The Goucher Video App is the result of a wide effort at Goucher that included help from admissions officers, faculty, communications officials, and beyond. This wide range of officials developed the process  from its conception to committee reviews.

“For any institutions considering using video applications, involve your faculty!” advised Wild. “In reviewing the submitted academic documents, faculty provided us big time insight in determining the students that have what it takes, and helped give insight into what the application should be [in the first place].”

Have a clear prompt

Wild noted that the best videos were highly effective in their simplicity, as the majority of the students did a great job authoritatively detailing who they are and why they envisioned themselves fitting in at Goucher–requirements for the video application. According to Goucher, this clear prompt was vital in ensuring the videos remained focused, authentic and institution-specific, and didn’t simply turn into a series of random-spoken college essays.

“We have been so impressed by the thoughtful, compelling stories prospective students told through their video applications,” said Wild. “One student wrote a song, others got behind their cameras and told about themselves, some narrated over images, and another wrote a poem,” said Wild. “I was amazed by how real it was.”

Encourage diversity

One important success of the GVA was  that 52 percent of video applicants identify themselves as students of color, compared to only 42 percent who applied via the Common or Universal College applications. African Americans made up 39 percent of video applicants, which is more than double the 18 percent among non-GVA applicants. The GVA was not created to specifically target students of color, but Goucher correctly anticipated that it would appeal to students from these diverse backgrounds.

Know what you want to measure

Though academic credentials were not required, the experiment worked for a liberal arts college like Goucher. Admissions was able to ensure that students had the ability to analyze/synthesize information, as well as craft and defend a thesis, thanks to the required graded writing assignment and an additional piece that students were “proud of” from high school. Additionally, transcripts were required from the 24 GVA applicants applying for financial aid, and their academic qualifications were found to be in line with students who applied using test scores, with average GPAs of 3.11 and 3.18 respectively.

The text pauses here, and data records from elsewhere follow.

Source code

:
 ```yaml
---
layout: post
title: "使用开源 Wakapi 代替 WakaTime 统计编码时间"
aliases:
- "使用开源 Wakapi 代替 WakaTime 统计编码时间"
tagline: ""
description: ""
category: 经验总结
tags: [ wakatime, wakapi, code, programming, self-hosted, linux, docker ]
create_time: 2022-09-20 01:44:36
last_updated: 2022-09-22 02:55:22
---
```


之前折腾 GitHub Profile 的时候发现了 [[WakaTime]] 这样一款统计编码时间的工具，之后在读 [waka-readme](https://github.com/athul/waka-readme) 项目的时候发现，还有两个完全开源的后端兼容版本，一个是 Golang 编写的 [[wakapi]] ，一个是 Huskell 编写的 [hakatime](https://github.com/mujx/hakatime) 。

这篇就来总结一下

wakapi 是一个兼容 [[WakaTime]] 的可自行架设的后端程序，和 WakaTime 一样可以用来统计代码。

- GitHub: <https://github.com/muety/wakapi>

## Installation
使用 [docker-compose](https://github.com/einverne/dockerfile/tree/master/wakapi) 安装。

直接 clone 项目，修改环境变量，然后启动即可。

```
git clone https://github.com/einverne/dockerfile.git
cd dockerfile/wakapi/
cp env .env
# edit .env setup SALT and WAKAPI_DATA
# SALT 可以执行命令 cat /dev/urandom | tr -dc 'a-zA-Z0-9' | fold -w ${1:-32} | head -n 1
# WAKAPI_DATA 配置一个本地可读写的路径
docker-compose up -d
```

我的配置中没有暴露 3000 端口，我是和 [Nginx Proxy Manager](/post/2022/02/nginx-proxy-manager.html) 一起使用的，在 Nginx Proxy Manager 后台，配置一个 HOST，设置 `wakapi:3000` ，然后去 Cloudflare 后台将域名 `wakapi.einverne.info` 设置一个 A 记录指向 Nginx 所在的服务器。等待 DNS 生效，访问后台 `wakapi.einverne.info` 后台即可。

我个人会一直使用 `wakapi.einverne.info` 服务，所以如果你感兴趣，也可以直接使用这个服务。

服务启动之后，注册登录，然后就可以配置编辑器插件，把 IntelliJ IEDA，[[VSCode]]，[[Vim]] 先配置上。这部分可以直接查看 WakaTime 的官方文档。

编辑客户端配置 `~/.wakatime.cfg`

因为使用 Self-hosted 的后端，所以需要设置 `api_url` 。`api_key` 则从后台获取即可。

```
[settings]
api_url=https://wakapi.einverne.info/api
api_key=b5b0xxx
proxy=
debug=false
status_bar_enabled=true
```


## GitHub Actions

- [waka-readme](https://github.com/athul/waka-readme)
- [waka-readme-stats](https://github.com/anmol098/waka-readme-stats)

About 75 percent of the 64 video applicants will be admitted to Goucher, which compares to 72 percent of students who applied using traditional pathways. The 14 video applicants who were rejected will still receive an opportunity to submit their high school transcript, school counselor recommendation, and other supporting materials before a final decision is made.

Know your limits

“It’s a very time intensive process to watch 64 two-minute videos and review written work that can be anywhere from 2-12 pages,” Wild added. “Certainly, we may provide a formula for other schools to use, but our version of the video application is suited to our smaller environment because we have the time and ability to work through the applications. But all types of institutions…could consider alternative styles of applications.”

For the most part, Wild felt the process went smoothly for its first run. Officials from the Office of Admissions had trouble viewing submissions from two students due to technical difficulties such as PC/Mac file confusion, but are working with those students to access the videos and other admissions materials. In the future, Wild notes that Goucher will be more clear when it comes to file types/sizes.

“I definitely don’t see [the video applications] going away next year,” said Wild. “We’ll make tweaks and see how that goes, and we’ll see how well students perform in the classroom…that will be the true test in seeing how well the GVA was able to assess student potential. We look forward to seeing how admitted video applicants will enliven and enrich our campus community.”

Admitted students will be notified by February 1 and must commit to attending Goucher by May 1.